Cons to Masonite Siding

With a few major downfalls, the cons below are something to keep in mind before moving forward.

  • Water Intrusion: Moisture damage makes up the biggest concern for this form of siding. Water trapped in wood fibers, either by constant contact or improper caulking and installation, leave homes vulnerable to water intrusion, even through interior walls at its worst.
  • Low Production: Masonite Corporation no longer manufactures this siding due to a lawsuit, somewhat tarnishing the masonite siding name. Since then, these types of exterior boards can be harder to find, though now manufactured by other companies.
  • Meticulous Upkeep: The threat of moisture damage means that upkeep on masonite siding can be laborious, not the low maintenance most homeowners desire. Continual siding checks and fast repair turnarounds mean more regular maintenance overall.

Common Masonite Siding Problems

Common Masonite Siding Problems

There are several common problems to be aware of when choosing masonite siding.

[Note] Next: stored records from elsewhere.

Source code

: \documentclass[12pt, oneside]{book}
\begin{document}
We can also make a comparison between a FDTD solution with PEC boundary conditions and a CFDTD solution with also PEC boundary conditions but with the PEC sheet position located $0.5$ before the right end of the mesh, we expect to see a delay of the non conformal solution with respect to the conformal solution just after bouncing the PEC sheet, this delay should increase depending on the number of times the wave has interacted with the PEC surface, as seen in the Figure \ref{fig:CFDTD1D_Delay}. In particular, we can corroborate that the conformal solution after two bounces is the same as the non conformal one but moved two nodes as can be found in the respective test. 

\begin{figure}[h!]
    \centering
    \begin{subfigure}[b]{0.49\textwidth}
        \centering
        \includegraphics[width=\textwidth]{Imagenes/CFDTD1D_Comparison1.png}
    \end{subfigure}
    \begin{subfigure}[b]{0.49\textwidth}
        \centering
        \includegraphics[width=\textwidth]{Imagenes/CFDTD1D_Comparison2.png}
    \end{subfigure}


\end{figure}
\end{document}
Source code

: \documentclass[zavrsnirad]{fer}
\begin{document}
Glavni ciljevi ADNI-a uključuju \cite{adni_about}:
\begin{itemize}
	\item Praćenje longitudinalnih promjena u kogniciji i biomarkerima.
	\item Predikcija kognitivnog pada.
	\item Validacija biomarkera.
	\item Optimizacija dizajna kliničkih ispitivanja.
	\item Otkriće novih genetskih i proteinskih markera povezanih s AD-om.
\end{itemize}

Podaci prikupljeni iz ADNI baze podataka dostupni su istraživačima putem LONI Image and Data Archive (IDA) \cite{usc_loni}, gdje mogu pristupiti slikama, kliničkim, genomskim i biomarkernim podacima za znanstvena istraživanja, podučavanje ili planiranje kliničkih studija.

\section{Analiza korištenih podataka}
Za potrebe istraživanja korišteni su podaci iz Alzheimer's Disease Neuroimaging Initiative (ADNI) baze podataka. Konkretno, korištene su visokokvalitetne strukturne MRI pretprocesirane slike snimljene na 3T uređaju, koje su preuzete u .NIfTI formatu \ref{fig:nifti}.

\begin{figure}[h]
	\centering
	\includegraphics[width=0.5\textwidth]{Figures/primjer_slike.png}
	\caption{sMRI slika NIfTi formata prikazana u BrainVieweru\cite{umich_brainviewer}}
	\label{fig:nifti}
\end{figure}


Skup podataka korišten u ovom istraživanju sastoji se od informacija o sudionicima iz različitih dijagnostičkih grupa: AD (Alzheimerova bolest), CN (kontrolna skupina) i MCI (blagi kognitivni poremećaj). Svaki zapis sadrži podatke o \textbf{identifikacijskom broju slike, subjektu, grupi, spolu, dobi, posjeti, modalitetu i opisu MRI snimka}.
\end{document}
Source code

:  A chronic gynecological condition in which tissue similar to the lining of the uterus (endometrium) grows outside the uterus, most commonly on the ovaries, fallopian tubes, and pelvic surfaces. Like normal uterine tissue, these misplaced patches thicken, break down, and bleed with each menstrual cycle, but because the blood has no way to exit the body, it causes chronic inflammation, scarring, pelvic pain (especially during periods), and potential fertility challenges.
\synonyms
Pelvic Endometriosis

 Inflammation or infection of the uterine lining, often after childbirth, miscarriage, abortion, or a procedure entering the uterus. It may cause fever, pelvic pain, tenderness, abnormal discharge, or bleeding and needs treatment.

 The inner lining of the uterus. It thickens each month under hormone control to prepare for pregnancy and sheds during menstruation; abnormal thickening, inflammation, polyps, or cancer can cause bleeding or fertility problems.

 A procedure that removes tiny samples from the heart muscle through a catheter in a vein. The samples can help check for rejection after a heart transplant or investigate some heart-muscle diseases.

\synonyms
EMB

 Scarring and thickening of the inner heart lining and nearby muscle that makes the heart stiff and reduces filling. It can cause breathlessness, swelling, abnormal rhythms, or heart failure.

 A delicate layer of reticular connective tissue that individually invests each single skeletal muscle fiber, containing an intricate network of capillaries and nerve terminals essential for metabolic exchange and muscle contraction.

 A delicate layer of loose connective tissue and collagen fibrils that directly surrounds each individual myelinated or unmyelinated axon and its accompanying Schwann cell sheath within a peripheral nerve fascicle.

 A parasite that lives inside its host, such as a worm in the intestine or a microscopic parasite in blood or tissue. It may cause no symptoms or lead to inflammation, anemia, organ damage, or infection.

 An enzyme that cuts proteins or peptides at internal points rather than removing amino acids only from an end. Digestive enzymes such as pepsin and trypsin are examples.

  • Pest Infestation: Normal among wood products, insect intrusion can be a source of damage as pests burrow in. Termites, ants and bees are all major culprits. Visible mud tubes and hollow sounding siding are signs you might have an insect issue.
  • Warping: Due to its level of water absorption, masonite siding is at high risk for warping. Bowed and curved boards are the clearest signs of warping due to moisture.
  • Rotting: When masonite siding is overwhelmed by moisture, it can swell and in turn, rot can develop. If you press your fingers against the boards and it feels soft, it may be rot.
  • Mold: Unwanted mold and mildew growth can occur when masonite siding remains damp. If left untreated, it can permeate layers beyond the siding.

Cost of Masonite Siding

Often chosen over real wood for its affordability, masonite siding offers a great in-between.

  • Cost of materials range from $3 to $7 per square foot.
  • Cost of labor ranges from $3 to $14 per square foot.
  • Cost of painting siding averages $3,000.

Real Examples of Masonite Siding


Traditional Masonite Siding
Integrity Builders

Crisp white masonite siding gives this traditional house clean lines and a fresh finish.


modern home utilizing several earthy elements

A modern home utilizing several earthy elements with brown masonite siding contrasting both color and material.


Craftsman masonite siding board and batten look
Red House Architects

Taking on a board and batten look, masonite siding creates a welcoming vibe in this craftsman style home.


Neutral siding mixed with masonite

A deep red adorns this masonite siding, making for an eye-catching contrast with white trim throughout.


neutral siding mixed with masonite

A neutral siding mixed with masonite shakes offers a unique visual result unlike any other.

Frequently Asked Questions (FAQ)FAQ

How can a homeowner determine if a home has masonite siding?

It’s pretty simple to determine if your home has hardboard siding. Access an unfinished area of your home like a garage or attic and take a look behind the tar paper on the back of your wood. Look for a manufacturer name and product number. A quick google search should give you the answer.

How is masonite siding maintained?

Homeowners with masonite siding need to be consistent in checking siding for damages in order to make immediate repairs. Hosing down siding on low pressure will help keep the exterior clean too, reducing potential mildew problems. Repainting every 5 to 10 years will also help in keeping appearances up. Likewise, be sure water sources such as downspouts and sprinklers are positioned away from hardboard to mitigate long term exposure.

How long will masonite siding last?

The length of this engineered wood’s lifespan hinges on how it’s cared for. If repairs go undone, water exposure isn’t monitored and caulking isn’t done right you can expect it to last on the low end of 20 years. If well maintained, masonite siding can last up to 40 years.

How is caulk applied (or re-applied) to masonite siding?

Start by ensuring you have a strong latex caulk made for outdoor use. It’s crucial that all visible cracks and seams are caulked, in order to protect against rot and mold. It’s especially important to caulk in areas where the edges of the boards meet the trimming pieces. Caulking is a major defense that will protect against water intrusion, so it shouldn’t be a step where corners are cut.


While masonite siding had a rough start, it’s made a bit of a comeback through other manufacturers. With its level of affordability, it remains a viable substitute for the problems and cost that come with real wood.

Masonite siding also offers a level of versatility that’s sure to fit in with even the most unique of personal preferences. With easy installation to boot, masonite siding deserves to make the shortlist for siding options.